### TASK DETAILS
Exactly how many lines in this material contain the string "kilo"? Reply with the number alone.
────────
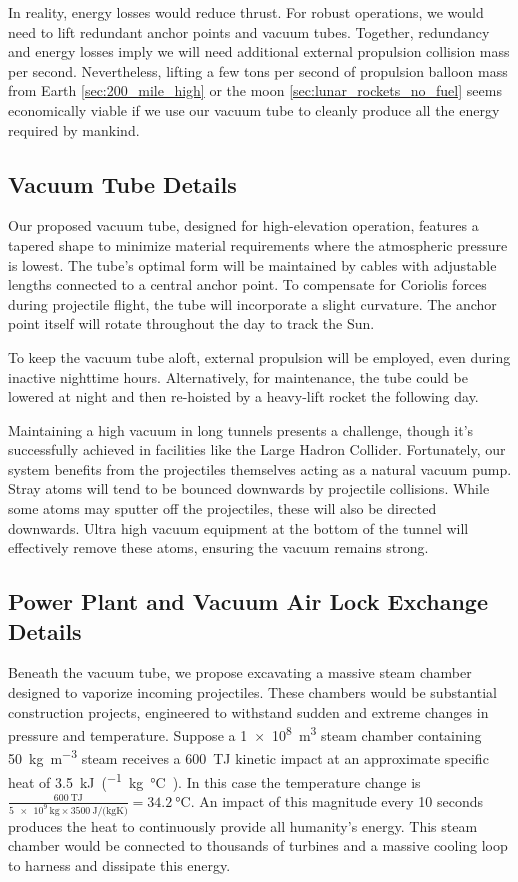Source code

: \documentclass{article}
\begin{document}
In reality, energy losses would reduce thrust.   For robust operations, we would need to lift redundant anchor points and vacuum tubes.  Together, redundancy and energy losses imply we will need additional external propulsion collision mass per second.  Nevertheless, lifting a few tons per second of propulsion balloon mass from Earth \autoref{sec:200_mile_high} or the moon \autoref{sec:lunar_rockets_no_fuel} seems economically viable if we use our vacuum tube to cleanly produce all the energy required by mankind. 

\subsection{Vacuum Tube Details}
Our proposed vacuum tube, designed for high-elevation operation, features a tapered shape to minimize material requirements where the atmospheric pressure is lowest. The tube's optimal form will be maintained by cables with adjustable lengths connected to a central anchor point. To compensate for Coriolis forces during projectile flight, the tube will incorporate a slight curvature. The anchor point itself will rotate throughout the day to track the Sun.

To keep the vacuum tube aloft, external propulsion will be employed, even during inactive nighttime hours. Alternatively, for maintenance, the tube could be lowered at night and then re-hoisted by a heavy-lift rocket the following day.

Maintaining a high vacuum in long tunnels presents a challenge, though it's successfully achieved in facilities like the Large Hadron Collider. Fortunately, our system benefits from the projectiles themselves acting as a natural vacuum pump. Stray atoms will tend to be bounced downwards by  projectile collisions. While some atoms may sputter off the projectiles, these will also be directed downwards. Ultra high vacuum equipment at the bottom of the tunnel will effectively remove these atoms, ensuring the vacuum remains strong.

\subsection{Power Plant and Vacuum Air Lock Exchange Details}
Beneath the vacuum tube, we propose excavating a massive steam chamber designed to vaporize incoming projectiles. These chambers would be substantial construction projects, engineered to withstand sudden and extreme changes in pressure and temperature.  Suppose a \SI{1e8}{\cubic\meter} steam chamber containing \SI{50}{\kilo\gram\per\cubic\meter} steam receives a \SI{600}{\tera\joule} kinetic impact at an approximate specific heat of \SI{3.5}{\kilo\joule\per(\kilo\gram\celsius)}.  In this case the temperature change is 
$\frac{\SI{600}{\tera\joule}}{\SI{5e9}{\kilo\gram}\times\SI{3500}{\joule\per(\kilo\gram\kelvin)}} = \SI{34.2}{\celsius}$.  An impact of this magnitude every 10 seconds produces the heat to continuously provide all humanity's energy.  This steam chamber would be connected to thousands of turbines and a massive cooling loop to harness and dissipate this energy.  
\end{document}
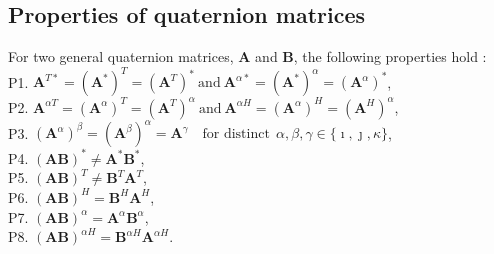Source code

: \documentclass[review]{elsarticle}
\theoremstyle{plain}
\theoremstyle{remark}
\theoremstyle{plain}
\theoremstyle{definition}
\theoremstyle{prop}
\theoremstyle{definition}
\theoremstyle{plain}
\theoremstyle{plain}
\begin{document}
\begin{appendices}
\renewcommand\thesection{\appendixname~\Alph{section}} 
\section{Properties of quaternion matrices}
For two general quaternion matrices, $\mathbf{A}$ and $\mathbf{B}$, the following properties hold \cite{CheongTook2011a}: 
\\ \newline
P1. $\mathbf{A}^{T*}=(\mathbf{A}^*)^T=(\mathbf{A}^T)^*~\text{and}~\mathbf{A}^{\alpha *}=(\mathbf{A}^*)^\alpha=(\mathbf{A}^\alpha)^*$, \\
P2. $\mathbf{A}^{\alpha T}=(\mathbf{A}^\alpha)^T=(\mathbf{A}^T)^\alpha ~ \text{and} ~ \mathbf{A}^{\alpha H}=(\mathbf{A}^\alpha)^H=(\mathbf{A}^H)^\alpha$, \\
P3. $(\mathbf{A}^\alpha)^\beta=(\mathbf{A}^\beta)^\alpha=\mathbf{A}^\gamma \quad \text{for distinct}~~\alpha,\beta,\gamma \in \{\imath,\jmath,\kappa\}$, \\
P4. $(\mathbf{AB})^*\neq\mathbf{A}^*\mathbf{B}^*$, \\
P5. $(\mathbf{AB})^T\neq\mathbf{B}^T\mathbf{A}^T$, \\
P6. $(\mathbf{AB})^H=\mathbf{B}^H\mathbf{A}^H$, \\
P7. $(\mathbf{AB})^\alpha=\mathbf{A}^\alpha\mathbf{B}^\alpha$, \\
P8. $(\mathbf{AB})^{\alpha H}=\mathbf{B}^{\alpha H}\mathbf{A}^{\alpha H}$.\\


\end{appendices}
\end{document}
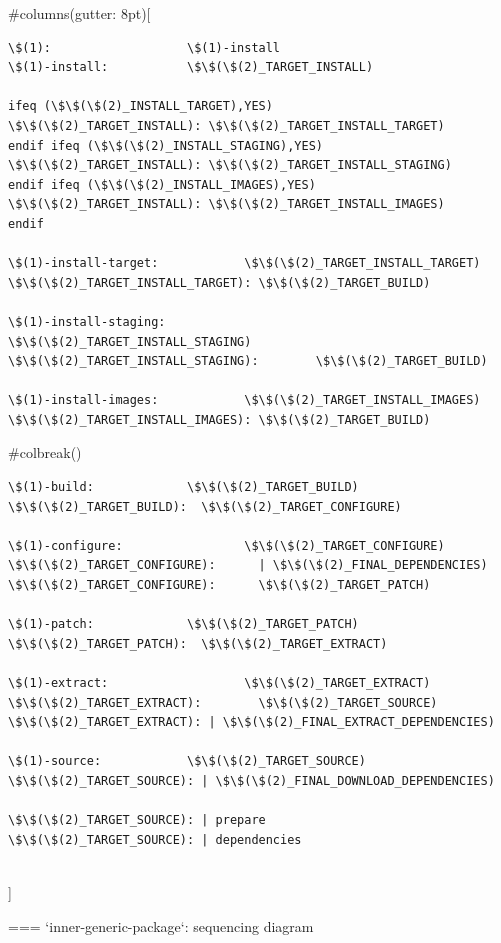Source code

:   
#columns(gutter: 8pt)[
\begin{block}{}
\begin{verbatim}
\$(1):                   \$(1)-install
\$(1)-install:           \$\$(\$(2)_TARGET_INSTALL)

ifeq (\$\$(\$(2)_INSTALL_TARGET),YES)
\$\$(\$(2)_TARGET_INSTALL): \$\$(\$(2)_TARGET_INSTALL_TARGET)
endif ifeq (\$\$(\$(2)_INSTALL_STAGING),YES)
\$\$(\$(2)_TARGET_INSTALL): \$\$(\$(2)_TARGET_INSTALL_STAGING)
endif ifeq (\$\$(\$(2)_INSTALL_IMAGES),YES)
\$\$(\$(2)_TARGET_INSTALL): \$\$(\$(2)_TARGET_INSTALL_IMAGES)
endif

\$(1)-install-target:            \$\$(\$(2)_TARGET_INSTALL_TARGET)
\$\$(\$(2)_TARGET_INSTALL_TARGET): \$\$(\$(2)_TARGET_BUILD)

\$(1)-install-staging:                   \$\$(\$(2)_TARGET_INSTALL_STAGING)
\$\$(\$(2)_TARGET_INSTALL_STAGING):        \$\$(\$(2)_TARGET_BUILD)

\$(1)-install-images:            \$\$(\$(2)_TARGET_INSTALL_IMAGES)
\$\$(\$(2)_TARGET_INSTALL_IMAGES): \$\$(\$(2)_TARGET_BUILD)
\end{verbatim}
\end{block}
     #colbreak()
\begin{block}{}
\begin{verbatim}
\$(1)-build:             \$\$(\$(2)_TARGET_BUILD)
\$\$(\$(2)_TARGET_BUILD):  \$\$(\$(2)_TARGET_CONFIGURE)

\$(1)-configure:                 \$\$(\$(2)_TARGET_CONFIGURE)
\$\$(\$(2)_TARGET_CONFIGURE):      | \$\$(\$(2)_FINAL_DEPENDENCIES)
\$\$(\$(2)_TARGET_CONFIGURE):      \$\$(\$(2)_TARGET_PATCH)

\$(1)-patch:             \$\$(\$(2)_TARGET_PATCH)
\$\$(\$(2)_TARGET_PATCH):  \$\$(\$(2)_TARGET_EXTRACT)

\$(1)-extract:                   \$\$(\$(2)_TARGET_EXTRACT)
\$\$(\$(2)_TARGET_EXTRACT):        \$\$(\$(2)_TARGET_SOURCE)
\$\$(\$(2)_TARGET_EXTRACT): | \$\$(\$(2)_FINAL_EXTRACT_DEPENDENCIES)

\$(1)-source:            \$\$(\$(2)_TARGET_SOURCE)
\$\$(\$(2)_TARGET_SOURCE): | \$\$(\$(2)_FINAL_DOWNLOAD_DEPENDENCIES)

\$\$(\$(2)_TARGET_SOURCE): | prepare
\$\$(\$(2)_TARGET_SOURCE): | dependencies
\end{verbatim}
\end{block}
  \\]


=== {`inner-generic-package`: sequencing diagram}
────────
### RESULT OF THE EXERCISE
2